Wednesday, March 30, 2011

THE HOLINESS OF THE GAZE

THE HOLINESS OF THE GAZE


In South America a journalist friend of mine met an old Native American chief whom he would have loved to interview. The chief agreed on the condition that they could have some time together beforehand. The journalist presumed that they would hold a conversation in the normal manner. Instead, the chief took him aside and looked directly into his eyes in silence for a long time. Initially, this terrified my friend, he felt his life was totally exposed to the gaze and silence of this stranger. After a while the journalist began to deepen his own gaze. Each continued this silent gazing for more than two hours. After this time it seemed as if they had known each other all of their lives. There was no longer any need for the interview. In a certain sense, to gaze into the face of the other is to gaze into the depth and entirety of their life.
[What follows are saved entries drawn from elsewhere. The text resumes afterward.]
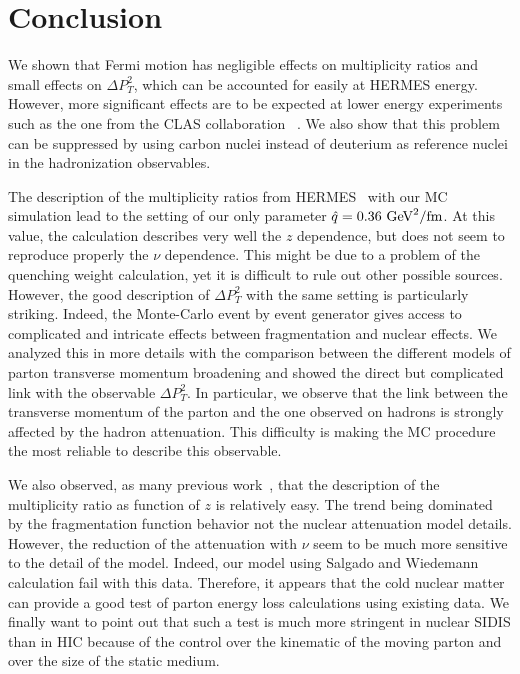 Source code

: \section{Conclusion}

We shown that Fermi motion has negligible effects on multiplicity ratios and 
small effects on $\Delta P_T^2$, which can be accounted for easily at HERMES 
energy. However, more significant effects are to be expected at lower energy 
experiments such as the one from the CLAS collaboration~%
\cite{Brooks:2009xg,DupreQNP}. We also show that this problem can be suppressed 
by using carbon nuclei instead of deuterium as reference nuclei in the 
hadronization observables. 

The description of the multiplicity ratios from HERMES~\cite{Airapetian:2007vu} 
with our MC simulation lead to the setting of our only parameter $\qhat = 0.36\ 
\text{GeV}^2/\text{fm}$. At this value, the calculation describes very well the 
$z$ dependence, but does not seem to reproduce properly the $\nu$ dependence. 
This might be due to a problem of the quenching weight calculation, yet it is 
difficult to rule out other possible sources. However, the good description of 
$\Delta P_T^2$ with the same setting is particularly striking. Indeed, the 
Monte-Carlo event by event generator gives access to complicated and intricate 
effects between fragmentation and nuclear effects. We analyzed this in more 
details with the comparison between the different models of parton transverse 
momentum broadening and showed the direct but complicated link with the 
observable $\Delta P_T^2$. In particular, we observe that the link between the 
transverse momentum of the parton and the one observed on hadrons is strongly 
affected by the hadron attenuation. This difficulty is making the MC procedure 
the most reliable to describe this observable. 

We also observed, as many previous work~\cite{Accardi:2009qv}, that the 
description of the multiplicity ratio as function of $z$ is relatively easy. 
The trend being dominated by the fragmentation function behavior not the 
nuclear attenuation model details. However, the reduction of the attenuation 
with $\nu$ seem to be much more sensitive to the detail of the model. Indeed, 
our model using Salgado and Wiedemann calculation fail with this data. 
Therefore, it appears that the cold nuclear matter can provide a good test of 
parton energy loss calculations using existing data. We finally want to point 
out that such a test is much more stringent in nuclear SIDIS than in HIC 
because of the control over the kinematic of the moving parton and over the 
size of the static medium.

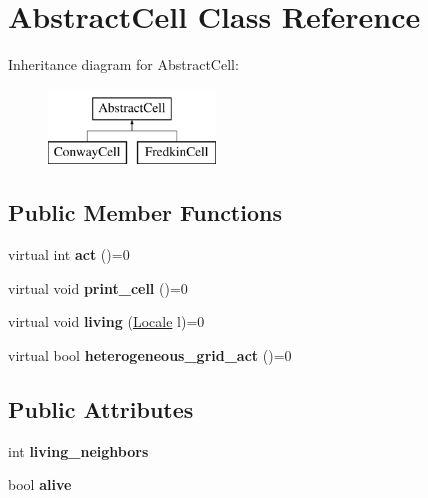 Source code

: \hypertarget{classAbstractCell}{\section{Abstract\-Cell Class Reference}
\label{classAbstractCell}
}
Inheritance diagram for Abstract\-Cell\-:\begin{figure}[H]
\begin{center}
\leavevmode
\includegraphics[height=2.000000cm]{classAbstractCell}
\end{center}
\end{figure}
\subsection*{Public Member Functions}
\begin{DoxyCompactItemize}
\item 
\hypertarget{classAbstractCell_a525a759bf4c2a9a70dec10d2569e1b93}{virtual int {\bfseries act} ()=0}\label{classAbstractCell_a525a759bf4c2a9a70dec10d2569e1b93}

\item 
\hypertarget{classAbstractCell_a6a54874737323dc8a67007e15ef35a40}{virtual void {\bfseries print\-\_\-cell} ()=0}\label{classAbstractCell_a6a54874737323dc8a67007e15ef35a40}

\item 
\hypertarget{classAbstractCell_ab9de226124a08d3f718c35785f92ed31}{virtual void {\bfseries living} (\hyperlink{structLocale}{Locale} l)=0}\label{classAbstractCell_ab9de226124a08d3f718c35785f92ed31}

\item 
\hypertarget{classAbstractCell_a7ff5f687d3245955dccc2653a872dc25}{virtual bool {\bfseries heterogeneous\-\_\-grid\-\_\-act} ()=0}\label{classAbstractCell_a7ff5f687d3245955dccc2653a872dc25}

\end{DoxyCompactItemize}
\subsection*{Public Attributes}
\begin{DoxyCompactItemize}
\item 
\hypertarget{classAbstractCell_ae61feab8faaed128353038f78e7072b2}{int {\bfseries living\-\_\-neighbors}}\label{classAbstractCell_ae61feab8faaed128353038f78e7072b2}

\item 
\hypertarget{classAbstractCell_aa92e42d5bb67f3249d8e2dde2c3228e7}{bool {\bfseries alive}}\label{classAbstractCell_aa92e42d5bb67f3249d8e2dde2c3228e7}

\end{DoxyCompactItemize}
We assume too readily that we share the one world with other people. It is true at the objective level that we inhabit the same physical space as other humans; the sky is, after all, the one visual constant in all of our perception. Yet this outer world offers no access to the inner world of an individual. At a deeper level, each person is the custodian of a completely private, individual world. Sometimes our beliefs, opinions and thoughts are ultimately ways of consoling ourselves that we are not alone with the burden of a unique, inner world. It suits us to pretend that we all belong to the one world, but we are more alone than we realize. This aloneness is not simply due to our difference from each other; it derives more from the fact that each of us is housed in a different body. The idea of human life being housed in a body is fascinating. For instance, when someone comes to visit your home, they come bodily. They bring all of their inner world, experience and memory into your house through the vehicle of their body. While they are visiting you, their life is no elsewhere; it is totally there with you, before you, reaching out towards you. When the visit is over, their body stands up, walks out and carries this hidden world away. This recognition also illuminates the mystery of making love. It is not just two bodies that are close, but rather two worlds; they circle each other and flow into each other. We are capable of such beauty, delight and terror because of this infinite and unknown world within us.